What this task involves - There is material below. Print exactly the lines starting at the line with "For our purposes" and ending at the line with "### Automatic initial", ends included, and no others.

Material for the task -
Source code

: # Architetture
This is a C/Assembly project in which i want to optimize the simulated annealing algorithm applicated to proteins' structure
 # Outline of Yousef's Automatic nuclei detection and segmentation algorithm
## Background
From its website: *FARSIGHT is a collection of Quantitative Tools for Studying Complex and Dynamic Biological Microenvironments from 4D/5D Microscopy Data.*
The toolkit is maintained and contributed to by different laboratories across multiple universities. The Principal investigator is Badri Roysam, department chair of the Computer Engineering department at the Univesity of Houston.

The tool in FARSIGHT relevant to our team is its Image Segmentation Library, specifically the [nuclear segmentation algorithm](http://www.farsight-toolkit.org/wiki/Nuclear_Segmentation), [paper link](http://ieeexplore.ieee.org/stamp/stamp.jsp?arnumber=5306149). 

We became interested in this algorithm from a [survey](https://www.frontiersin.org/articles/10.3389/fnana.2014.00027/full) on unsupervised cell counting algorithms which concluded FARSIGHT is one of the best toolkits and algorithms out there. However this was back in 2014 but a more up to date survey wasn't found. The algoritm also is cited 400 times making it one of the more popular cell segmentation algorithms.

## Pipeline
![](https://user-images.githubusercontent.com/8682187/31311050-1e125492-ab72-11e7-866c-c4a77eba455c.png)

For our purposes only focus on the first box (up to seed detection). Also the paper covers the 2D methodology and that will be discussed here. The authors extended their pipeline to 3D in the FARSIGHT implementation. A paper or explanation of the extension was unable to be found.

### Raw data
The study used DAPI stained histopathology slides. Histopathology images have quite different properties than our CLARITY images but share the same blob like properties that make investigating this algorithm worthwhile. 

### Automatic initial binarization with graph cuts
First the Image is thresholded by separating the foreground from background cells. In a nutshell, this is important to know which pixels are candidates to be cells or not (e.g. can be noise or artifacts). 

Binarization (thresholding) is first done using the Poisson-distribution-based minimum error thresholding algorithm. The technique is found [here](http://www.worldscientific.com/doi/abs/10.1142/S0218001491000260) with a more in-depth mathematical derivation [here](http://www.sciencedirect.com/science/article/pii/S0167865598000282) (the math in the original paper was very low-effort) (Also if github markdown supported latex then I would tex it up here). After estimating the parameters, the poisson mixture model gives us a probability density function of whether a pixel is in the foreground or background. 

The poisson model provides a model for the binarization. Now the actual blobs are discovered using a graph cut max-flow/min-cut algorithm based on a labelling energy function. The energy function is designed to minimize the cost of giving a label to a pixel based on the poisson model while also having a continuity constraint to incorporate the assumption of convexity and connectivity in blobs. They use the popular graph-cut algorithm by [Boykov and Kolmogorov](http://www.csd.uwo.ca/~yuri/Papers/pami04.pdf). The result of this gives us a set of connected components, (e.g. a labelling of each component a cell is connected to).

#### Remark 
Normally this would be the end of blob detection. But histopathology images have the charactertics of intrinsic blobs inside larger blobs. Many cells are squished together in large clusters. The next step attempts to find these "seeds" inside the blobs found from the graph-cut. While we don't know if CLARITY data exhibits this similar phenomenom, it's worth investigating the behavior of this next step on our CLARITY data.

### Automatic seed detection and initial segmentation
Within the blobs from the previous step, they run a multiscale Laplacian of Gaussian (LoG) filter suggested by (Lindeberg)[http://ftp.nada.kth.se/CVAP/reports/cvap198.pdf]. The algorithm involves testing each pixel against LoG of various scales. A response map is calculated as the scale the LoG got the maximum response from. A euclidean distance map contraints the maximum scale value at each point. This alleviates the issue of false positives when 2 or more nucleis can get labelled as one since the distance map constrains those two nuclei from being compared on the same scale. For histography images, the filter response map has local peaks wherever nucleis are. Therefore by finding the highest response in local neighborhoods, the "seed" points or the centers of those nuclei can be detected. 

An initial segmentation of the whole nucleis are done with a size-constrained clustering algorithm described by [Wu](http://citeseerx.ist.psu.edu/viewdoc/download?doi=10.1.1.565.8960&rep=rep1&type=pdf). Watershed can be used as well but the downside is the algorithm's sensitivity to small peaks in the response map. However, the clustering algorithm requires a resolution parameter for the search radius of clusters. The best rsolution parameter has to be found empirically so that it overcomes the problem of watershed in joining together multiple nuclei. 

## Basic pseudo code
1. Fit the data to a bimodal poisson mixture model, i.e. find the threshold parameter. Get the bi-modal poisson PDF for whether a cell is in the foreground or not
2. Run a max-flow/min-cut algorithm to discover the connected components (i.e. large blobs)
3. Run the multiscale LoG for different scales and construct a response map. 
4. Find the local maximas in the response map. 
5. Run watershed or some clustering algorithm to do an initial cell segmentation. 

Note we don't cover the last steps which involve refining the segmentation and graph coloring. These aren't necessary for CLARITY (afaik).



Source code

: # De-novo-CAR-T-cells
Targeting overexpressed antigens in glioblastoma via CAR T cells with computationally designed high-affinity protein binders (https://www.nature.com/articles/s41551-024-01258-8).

Solution -
For our purposes only focus on the first box (up to seed detection). Also the paper covers the 2D methodology and that will be discussed here. The authors extended their pipeline to 3D in the FARSIGHT implementation. A paper or explanation of the extension was unable to be found.

### Raw data
The study used DAPI stained histopathology slides. Histopathology images have quite different properties than our CLARITY images but share the same blob like properties that make investigating this algorithm worthwhile. 

### Automatic initial binarization with graph cuts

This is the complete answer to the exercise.